Records from a data source:

+++

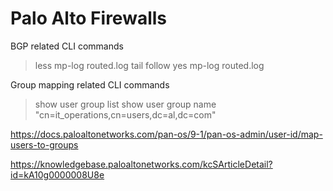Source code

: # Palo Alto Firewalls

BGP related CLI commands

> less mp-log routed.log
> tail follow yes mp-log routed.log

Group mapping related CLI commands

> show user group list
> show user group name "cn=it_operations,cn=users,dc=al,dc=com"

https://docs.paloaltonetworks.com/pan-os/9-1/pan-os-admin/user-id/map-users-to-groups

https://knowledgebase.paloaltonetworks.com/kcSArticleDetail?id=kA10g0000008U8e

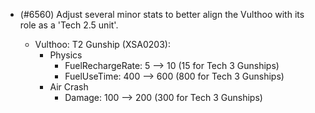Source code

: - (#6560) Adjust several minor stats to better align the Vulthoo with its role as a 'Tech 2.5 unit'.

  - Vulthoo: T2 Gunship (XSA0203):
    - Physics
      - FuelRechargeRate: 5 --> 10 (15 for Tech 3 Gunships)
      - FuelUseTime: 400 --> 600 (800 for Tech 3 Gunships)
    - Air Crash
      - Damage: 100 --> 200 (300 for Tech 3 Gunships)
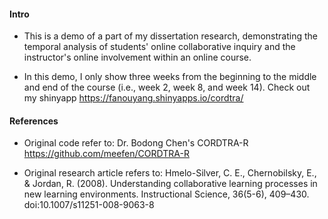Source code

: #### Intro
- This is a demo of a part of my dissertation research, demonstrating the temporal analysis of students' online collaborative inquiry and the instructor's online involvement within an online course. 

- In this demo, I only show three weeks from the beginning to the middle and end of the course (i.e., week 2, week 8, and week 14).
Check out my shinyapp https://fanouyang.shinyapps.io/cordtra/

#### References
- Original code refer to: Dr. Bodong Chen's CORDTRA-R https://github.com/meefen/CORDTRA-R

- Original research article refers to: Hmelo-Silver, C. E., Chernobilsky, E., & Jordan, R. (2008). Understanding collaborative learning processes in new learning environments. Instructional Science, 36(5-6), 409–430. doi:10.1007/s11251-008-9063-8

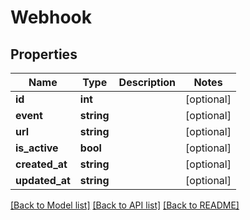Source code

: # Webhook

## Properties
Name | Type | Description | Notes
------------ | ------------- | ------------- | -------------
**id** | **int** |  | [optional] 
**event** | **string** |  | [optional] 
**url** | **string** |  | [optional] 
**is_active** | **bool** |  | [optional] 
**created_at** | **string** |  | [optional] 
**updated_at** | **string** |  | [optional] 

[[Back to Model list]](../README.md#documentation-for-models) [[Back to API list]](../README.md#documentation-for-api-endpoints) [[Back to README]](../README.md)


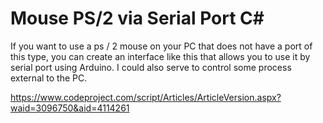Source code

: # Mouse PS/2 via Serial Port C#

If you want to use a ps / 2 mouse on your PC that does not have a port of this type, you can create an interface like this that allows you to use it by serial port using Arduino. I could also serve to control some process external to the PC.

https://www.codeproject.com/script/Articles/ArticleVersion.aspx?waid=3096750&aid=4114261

+++

◆ **Exercise directions**: Locate the lines above that hold the word "course". Show every one of them.

◆ **The answer**:
- This is a demo of a part of my dissertation research, demonstrating the temporal analysis of students' online collaborative inquiry and the instructor's online involvement within an online course. 
- In this demo, I only show three weeks from the beginning to the middle and end of the course (i.e., week 2, week 8, and week 14).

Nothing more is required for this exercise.